Генрих поставил свой топхельм на землю и без труда поднял брус, запирающий ворота. Кивнув ему, мы с Алеком вывели коней из деревни и когда за нашими спинами захлопнулась дверь, вскочили в сёдла, морщась от боли в ранах, и помчались к речке размашистой рысью.

Никаких "покойников", естественно, мы в тот день не догнали, и слава Господу за это. Что бы мы стали делать с ними тогда, спрашивается? Вдвоём брать на копьё? Смехотворно. Но ещё смехотворнее была наша идея заночевать так близко к Воровскому лесу. Мы честь по чести спали по очереди, несли стражу, поддерживали небольшой костерок, дающий больше тепла чем света и дыма. Вот только что мы могли противопоставить десятку здоровенных парней с топорами и дубинами, предводительствовал среди которых почти трёхфутовый детина с ярдовой ширины плечами и бородой-лопатой.
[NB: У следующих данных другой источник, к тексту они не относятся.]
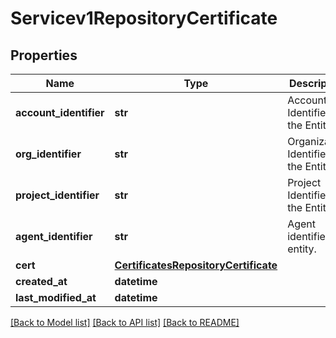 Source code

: # Servicev1RepositoryCertificate

## Properties
Name | Type | Description | Notes
------------ | ------------- | ------------- | -------------
**account_identifier** | **str** | Account Identifier for the Entity. | [optional] 
**org_identifier** | **str** | Organization Identifier for the Entity. | [optional] 
**project_identifier** | **str** | Project Identifier for the Entity. | [optional] 
**agent_identifier** | **str** | Agent identifier for entity. | [optional] 
**cert** | [**CertificatesRepositoryCertificate**](CertificatesRepositoryCertificate.md) |  | [optional] 
**created_at** | **datetime** |  | [optional] 
**last_modified_at** | **datetime** |  | [optional] 

[[Back to Model list]](../README.md#documentation-for-models) [[Back to API list]](../README.md#documentation-for-api-endpoints) [[Back to README]](../README.md)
— Эй, — выкрикнул он, распугав всех окрестных ворон, взметнувшихся с веток недовольным карканьем выражая обиду на столь раннюю побудку, — да это ж те ребятки, что через наш лес носились. А ну-ка, парни, повяжите их, притащим их Робину, пускай сам с ними разбирается.

Мы не сопротивлялись когда парни разоружили нас и стянув руки за спиной и завязав глаза, лишь старались потише скрипеть зубами от боли в ранах, потому как обращались с нами без жестокости, но и без заботы. Нас посадили на коней, наших или нет — не знаю, не видел, как везли — тоже, но вот то, что мы на месте я понял по звуками доносившимся до моего слуха, обострившегося из-за завязанных глаз. Обычный лесной шум сменился осмысленной гаммой человеческого жилья — больше деревни, но меньше города, правда всё было несколько приглушено по ночному времени, хотя в разбойном посаде, похоже, все разом не спали никогда.